** Opening DATA TO EXAMINE block **

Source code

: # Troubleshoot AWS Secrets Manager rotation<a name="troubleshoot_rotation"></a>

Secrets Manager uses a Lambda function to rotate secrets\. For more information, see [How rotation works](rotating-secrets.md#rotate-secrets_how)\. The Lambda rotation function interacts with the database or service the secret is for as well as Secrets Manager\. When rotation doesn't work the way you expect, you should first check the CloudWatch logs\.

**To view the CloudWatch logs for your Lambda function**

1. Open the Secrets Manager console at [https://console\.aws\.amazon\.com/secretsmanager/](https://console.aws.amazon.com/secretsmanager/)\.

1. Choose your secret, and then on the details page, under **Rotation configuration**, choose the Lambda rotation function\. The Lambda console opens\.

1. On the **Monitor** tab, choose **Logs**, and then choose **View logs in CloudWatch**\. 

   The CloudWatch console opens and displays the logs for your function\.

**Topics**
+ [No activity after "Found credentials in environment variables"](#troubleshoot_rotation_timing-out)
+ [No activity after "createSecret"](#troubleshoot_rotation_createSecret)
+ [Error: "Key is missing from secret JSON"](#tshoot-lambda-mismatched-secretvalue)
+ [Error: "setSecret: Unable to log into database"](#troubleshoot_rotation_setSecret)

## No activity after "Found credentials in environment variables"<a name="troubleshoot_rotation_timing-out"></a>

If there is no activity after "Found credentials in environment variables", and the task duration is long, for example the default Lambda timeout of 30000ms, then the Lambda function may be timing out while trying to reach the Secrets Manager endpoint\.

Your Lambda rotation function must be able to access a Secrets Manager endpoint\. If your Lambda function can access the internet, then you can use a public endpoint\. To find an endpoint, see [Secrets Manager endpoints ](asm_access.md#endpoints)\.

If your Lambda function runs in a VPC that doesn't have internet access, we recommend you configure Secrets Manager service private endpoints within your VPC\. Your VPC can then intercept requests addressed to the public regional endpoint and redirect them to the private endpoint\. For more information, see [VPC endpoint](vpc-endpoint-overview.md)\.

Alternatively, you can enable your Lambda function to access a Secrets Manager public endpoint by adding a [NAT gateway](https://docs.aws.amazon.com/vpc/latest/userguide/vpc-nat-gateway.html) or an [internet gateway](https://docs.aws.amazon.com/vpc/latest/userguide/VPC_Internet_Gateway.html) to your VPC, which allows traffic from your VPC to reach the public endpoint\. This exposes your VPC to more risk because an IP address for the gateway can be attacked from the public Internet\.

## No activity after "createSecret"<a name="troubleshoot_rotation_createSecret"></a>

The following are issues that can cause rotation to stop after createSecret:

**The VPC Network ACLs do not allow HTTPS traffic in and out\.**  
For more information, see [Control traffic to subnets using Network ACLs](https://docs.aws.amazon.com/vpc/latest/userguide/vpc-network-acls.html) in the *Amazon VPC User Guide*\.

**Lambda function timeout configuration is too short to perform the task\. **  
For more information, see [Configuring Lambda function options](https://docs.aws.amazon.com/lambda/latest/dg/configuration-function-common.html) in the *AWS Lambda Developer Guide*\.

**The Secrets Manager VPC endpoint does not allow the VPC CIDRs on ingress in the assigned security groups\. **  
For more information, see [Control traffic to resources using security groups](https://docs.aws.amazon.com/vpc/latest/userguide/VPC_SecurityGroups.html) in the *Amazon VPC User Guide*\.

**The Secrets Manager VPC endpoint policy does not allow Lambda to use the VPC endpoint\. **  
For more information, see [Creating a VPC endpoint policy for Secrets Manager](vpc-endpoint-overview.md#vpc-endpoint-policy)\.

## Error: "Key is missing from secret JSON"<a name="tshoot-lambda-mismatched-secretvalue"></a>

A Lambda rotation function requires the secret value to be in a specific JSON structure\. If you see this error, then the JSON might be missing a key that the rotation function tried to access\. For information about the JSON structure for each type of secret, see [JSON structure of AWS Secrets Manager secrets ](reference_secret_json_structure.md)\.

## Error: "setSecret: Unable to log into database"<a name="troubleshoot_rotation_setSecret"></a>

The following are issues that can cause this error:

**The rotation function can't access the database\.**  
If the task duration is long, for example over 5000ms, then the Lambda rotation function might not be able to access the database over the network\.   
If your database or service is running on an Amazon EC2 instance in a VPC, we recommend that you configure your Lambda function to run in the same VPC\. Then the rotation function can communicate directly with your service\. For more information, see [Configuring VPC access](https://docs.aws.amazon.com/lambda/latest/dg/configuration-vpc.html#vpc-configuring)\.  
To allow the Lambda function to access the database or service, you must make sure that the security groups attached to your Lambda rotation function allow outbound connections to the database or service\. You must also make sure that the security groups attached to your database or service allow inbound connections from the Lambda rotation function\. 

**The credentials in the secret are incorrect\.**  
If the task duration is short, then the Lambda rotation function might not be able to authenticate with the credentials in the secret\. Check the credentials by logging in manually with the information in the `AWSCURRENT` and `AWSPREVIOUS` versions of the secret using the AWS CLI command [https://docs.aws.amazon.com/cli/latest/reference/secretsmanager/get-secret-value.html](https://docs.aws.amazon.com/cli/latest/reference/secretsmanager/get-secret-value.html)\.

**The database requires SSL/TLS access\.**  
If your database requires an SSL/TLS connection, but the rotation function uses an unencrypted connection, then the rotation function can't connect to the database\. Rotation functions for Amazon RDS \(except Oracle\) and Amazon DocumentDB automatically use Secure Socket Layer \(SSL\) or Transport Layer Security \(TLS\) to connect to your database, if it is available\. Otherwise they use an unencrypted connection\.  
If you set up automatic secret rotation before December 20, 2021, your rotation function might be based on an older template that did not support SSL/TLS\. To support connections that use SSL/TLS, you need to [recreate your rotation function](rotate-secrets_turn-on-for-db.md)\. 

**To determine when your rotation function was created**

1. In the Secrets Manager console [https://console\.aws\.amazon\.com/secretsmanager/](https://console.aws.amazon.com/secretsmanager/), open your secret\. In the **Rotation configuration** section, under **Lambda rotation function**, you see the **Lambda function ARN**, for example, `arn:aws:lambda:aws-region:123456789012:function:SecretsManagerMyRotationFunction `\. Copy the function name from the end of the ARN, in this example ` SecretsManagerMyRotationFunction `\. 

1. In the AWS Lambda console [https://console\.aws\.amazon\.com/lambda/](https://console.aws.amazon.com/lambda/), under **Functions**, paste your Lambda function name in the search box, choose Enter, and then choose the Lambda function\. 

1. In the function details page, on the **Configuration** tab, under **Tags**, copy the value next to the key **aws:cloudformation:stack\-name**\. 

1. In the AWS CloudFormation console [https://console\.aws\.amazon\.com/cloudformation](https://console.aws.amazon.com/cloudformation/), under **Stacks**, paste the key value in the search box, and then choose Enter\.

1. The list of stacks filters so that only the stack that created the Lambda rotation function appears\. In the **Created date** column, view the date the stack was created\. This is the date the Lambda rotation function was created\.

** Closing DATA TO EXAMINE block **

[TASK DETAILS] Please give an exact copy of the lines above, beginning with the line containing "For more information, see [Configuring Lambda" and running through the line containing "If the task duration is long, for", and of no other lines.

[THE COMPLETED TASK]
For more information, see [Configuring Lambda function options](https://docs.aws.amazon.com/lambda/latest/dg/configuration-function-common.html) in the *AWS Lambda Developer Guide*\.

**The Secrets Manager VPC endpoint does not allow the VPC CIDRs on ingress in the assigned security groups\. **  
For more information, see [Control traffic to resources using security groups](https://docs.aws.amazon.com/vpc/latest/userguide/VPC_SecurityGroups.html) in the *Amazon VPC User Guide*\.

**The Secrets Manager VPC endpoint policy does not allow Lambda to use the VPC endpoint\. **  
For more information, see [Creating a VPC endpoint policy for Secrets Manager](vpc-endpoint-overview.md#vpc-endpoint-policy)\.

## Error: "Key is missing from secret JSON"<a name="tshoot-lambda-mismatched-secretvalue"></a>

A Lambda rotation function requires the secret value to be in a specific JSON structure\. If you see this error, then the JSON might be missing a key that the rotation function tried to access\. For information about the JSON structure for each type of secret, see [JSON structure of AWS Secrets Manager secrets ](reference_secret_json_structure.md)\.

## Error: "setSecret: Unable to log into database"<a name="troubleshoot_rotation_setSecret"></a>

The following are issues that can cause this error:

**The rotation function can't access the database\.**  
If the task duration is long, for example over 5000ms, then the Lambda rotation function might not be able to access the database over the network\.   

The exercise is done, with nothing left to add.